Like many religious institutions, the Christian state of Alabama has nothing against scientific experimentation in its proper place, and the state supreme court has duly obliged with an opportunity. After a couple of failed attempts to execute convicts by lethal injection, the court has authorised correctional personnel to try killing someone by suffocation instead. The method, whereby the beneficiary of justice is forced to breathe nitrogen without oxygen, has not been tried before; but fans have "theorised" that it will be painless.
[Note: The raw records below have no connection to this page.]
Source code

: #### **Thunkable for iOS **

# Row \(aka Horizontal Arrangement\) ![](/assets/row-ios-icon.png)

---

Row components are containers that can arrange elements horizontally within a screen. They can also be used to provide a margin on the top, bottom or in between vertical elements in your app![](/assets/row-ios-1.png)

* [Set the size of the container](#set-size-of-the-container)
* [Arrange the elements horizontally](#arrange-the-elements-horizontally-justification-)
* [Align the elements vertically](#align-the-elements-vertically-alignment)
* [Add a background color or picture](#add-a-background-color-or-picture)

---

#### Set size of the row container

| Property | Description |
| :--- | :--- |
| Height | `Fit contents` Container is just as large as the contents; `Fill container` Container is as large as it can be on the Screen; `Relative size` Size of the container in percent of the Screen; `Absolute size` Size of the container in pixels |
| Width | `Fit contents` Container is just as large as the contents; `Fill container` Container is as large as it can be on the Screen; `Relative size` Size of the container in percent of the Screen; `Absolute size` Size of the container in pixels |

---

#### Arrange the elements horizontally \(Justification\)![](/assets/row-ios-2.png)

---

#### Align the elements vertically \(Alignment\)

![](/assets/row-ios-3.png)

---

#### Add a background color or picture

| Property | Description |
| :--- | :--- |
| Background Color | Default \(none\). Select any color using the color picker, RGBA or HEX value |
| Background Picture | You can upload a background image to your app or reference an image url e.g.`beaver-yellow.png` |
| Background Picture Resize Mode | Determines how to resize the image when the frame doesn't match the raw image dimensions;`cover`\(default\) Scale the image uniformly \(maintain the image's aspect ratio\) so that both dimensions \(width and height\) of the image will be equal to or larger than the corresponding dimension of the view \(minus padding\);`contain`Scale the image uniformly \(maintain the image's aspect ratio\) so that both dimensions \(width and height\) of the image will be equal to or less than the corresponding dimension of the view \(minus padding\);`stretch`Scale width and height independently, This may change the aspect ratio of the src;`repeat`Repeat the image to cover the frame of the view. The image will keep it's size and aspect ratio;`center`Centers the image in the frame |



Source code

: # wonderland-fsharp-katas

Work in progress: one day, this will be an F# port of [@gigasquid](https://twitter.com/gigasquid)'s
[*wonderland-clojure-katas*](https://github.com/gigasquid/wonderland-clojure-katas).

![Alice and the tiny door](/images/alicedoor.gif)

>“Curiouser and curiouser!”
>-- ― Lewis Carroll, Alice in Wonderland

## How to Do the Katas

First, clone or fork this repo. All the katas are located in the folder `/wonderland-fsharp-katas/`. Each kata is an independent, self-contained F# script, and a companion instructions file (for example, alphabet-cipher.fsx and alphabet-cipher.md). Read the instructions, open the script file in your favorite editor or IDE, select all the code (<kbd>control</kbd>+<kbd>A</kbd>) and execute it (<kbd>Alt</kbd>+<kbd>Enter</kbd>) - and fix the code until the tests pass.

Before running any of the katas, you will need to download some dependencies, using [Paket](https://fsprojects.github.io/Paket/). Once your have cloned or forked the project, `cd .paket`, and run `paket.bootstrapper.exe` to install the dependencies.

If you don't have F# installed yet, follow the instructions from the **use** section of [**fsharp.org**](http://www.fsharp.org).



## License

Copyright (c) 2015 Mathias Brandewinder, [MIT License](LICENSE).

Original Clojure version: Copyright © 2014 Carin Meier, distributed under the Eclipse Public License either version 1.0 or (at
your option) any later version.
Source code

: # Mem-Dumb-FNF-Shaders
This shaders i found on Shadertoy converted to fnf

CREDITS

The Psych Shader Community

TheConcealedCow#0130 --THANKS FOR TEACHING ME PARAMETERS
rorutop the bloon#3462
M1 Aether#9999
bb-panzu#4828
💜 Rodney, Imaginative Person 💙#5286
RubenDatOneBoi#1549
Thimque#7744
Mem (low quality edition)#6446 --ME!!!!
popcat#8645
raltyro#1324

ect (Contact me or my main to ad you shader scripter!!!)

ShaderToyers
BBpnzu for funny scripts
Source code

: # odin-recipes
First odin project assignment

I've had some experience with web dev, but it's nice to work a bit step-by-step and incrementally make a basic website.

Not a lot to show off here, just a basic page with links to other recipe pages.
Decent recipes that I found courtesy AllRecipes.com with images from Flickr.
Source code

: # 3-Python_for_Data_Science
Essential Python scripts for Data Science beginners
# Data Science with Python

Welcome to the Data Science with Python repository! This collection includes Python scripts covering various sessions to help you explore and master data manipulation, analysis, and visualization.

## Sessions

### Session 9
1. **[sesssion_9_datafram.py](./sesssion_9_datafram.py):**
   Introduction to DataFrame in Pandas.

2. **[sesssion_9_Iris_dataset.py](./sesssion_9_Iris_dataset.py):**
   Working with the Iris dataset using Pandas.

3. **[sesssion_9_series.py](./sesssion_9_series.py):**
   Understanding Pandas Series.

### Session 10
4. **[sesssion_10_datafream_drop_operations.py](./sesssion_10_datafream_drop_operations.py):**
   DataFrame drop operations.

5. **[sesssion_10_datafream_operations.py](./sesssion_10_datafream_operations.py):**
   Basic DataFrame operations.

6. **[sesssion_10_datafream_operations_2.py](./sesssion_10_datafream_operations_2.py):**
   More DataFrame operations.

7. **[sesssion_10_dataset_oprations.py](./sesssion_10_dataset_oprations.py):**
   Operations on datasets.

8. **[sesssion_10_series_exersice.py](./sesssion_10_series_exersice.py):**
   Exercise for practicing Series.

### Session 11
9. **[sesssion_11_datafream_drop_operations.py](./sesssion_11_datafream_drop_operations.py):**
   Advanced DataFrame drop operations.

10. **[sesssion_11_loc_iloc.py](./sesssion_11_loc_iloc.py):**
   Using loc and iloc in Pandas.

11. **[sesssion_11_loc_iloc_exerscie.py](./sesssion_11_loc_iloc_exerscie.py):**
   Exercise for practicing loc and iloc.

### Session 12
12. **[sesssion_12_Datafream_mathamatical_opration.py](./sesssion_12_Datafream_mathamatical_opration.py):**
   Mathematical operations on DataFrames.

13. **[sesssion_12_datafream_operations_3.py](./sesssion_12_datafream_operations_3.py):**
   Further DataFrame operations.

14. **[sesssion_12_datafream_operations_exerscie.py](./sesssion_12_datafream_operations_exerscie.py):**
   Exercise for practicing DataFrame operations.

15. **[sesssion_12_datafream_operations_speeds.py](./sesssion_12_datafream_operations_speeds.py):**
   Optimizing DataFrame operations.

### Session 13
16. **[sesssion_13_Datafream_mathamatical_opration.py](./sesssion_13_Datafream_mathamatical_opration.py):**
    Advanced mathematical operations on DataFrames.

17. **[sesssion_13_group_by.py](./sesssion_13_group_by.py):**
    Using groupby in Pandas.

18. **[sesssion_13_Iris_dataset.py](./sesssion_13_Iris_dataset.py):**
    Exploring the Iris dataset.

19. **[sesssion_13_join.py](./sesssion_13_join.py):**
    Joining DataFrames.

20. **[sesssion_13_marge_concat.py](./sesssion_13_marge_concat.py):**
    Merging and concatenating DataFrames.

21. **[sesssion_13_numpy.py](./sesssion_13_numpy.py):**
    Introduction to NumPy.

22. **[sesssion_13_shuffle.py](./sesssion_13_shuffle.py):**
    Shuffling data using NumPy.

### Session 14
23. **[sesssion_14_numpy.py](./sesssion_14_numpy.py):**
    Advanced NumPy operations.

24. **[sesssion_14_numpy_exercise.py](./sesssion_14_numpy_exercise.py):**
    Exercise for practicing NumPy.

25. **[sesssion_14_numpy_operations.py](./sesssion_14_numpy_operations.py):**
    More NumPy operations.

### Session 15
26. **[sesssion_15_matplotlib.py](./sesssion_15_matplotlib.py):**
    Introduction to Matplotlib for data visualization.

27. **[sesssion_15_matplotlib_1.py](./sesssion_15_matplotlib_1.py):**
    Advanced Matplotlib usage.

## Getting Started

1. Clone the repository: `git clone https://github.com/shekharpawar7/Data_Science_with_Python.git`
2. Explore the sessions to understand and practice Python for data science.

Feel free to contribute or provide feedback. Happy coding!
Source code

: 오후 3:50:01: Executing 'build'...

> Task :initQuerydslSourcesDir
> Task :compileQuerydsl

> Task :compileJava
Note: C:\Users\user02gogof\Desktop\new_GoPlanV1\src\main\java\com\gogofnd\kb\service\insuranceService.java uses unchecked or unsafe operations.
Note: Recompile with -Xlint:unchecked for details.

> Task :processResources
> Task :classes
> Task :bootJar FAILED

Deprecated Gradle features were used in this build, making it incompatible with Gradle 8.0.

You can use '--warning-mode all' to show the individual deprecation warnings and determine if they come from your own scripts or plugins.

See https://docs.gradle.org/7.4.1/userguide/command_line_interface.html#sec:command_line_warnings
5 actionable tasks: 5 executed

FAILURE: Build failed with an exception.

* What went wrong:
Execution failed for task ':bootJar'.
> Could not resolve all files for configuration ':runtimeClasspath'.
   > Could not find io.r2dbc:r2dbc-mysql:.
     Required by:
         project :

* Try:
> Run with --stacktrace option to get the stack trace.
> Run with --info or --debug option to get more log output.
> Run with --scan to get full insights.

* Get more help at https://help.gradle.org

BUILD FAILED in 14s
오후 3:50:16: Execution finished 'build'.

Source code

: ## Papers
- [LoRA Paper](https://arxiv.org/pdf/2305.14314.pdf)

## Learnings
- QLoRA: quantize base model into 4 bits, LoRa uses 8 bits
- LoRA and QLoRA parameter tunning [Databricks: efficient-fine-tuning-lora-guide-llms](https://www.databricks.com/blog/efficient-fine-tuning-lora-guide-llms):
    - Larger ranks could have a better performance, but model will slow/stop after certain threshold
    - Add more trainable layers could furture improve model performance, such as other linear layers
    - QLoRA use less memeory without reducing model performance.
At least the experiment should lay to rest a lawsuit that the scheduled guinea pig is pursuing over the lethal injection procedure, which the Christian state of Alabama attempted last year and which the divine will somehow neglected to help accomplish, having presumably taken into account the fact that the condemned carried out his murder at the behest of a pastor.

Wednesday, November 01, 2023

Contrition on the Cheap

Britain's colonial wrongdoings in Kenya were not quite abhorrent and unjustifiable enough to merit an apology, according to an improving royal speech to the natives. A decade ago, in a legal case brought by over five thousand Kenyans, the UK settled out of court for ministerial lunch-money and a doubtless heartfelt "statement of regret," and His Majesty's Government evidently intends to maintain this economically viable stance of reconciliation. The concentration camp régime which Britain imposed during the rebellion of the nineteen-fifties was so firm in its moral guidance that parallels with the recently-defeated Nazis and the recently-othered Stalinists were evident even to the colony's attorney general; and with a magnificent access of moral Britishness the same attorney general went on to draft legislation that permitted beatings provided they were carried out with due discretion. A full and formal apology would risk implying that the heirs of Empire have made some sort of progress in the past seventy years; which would be a hypocrisy too hilariously blatant even for His Majesty's Establishment.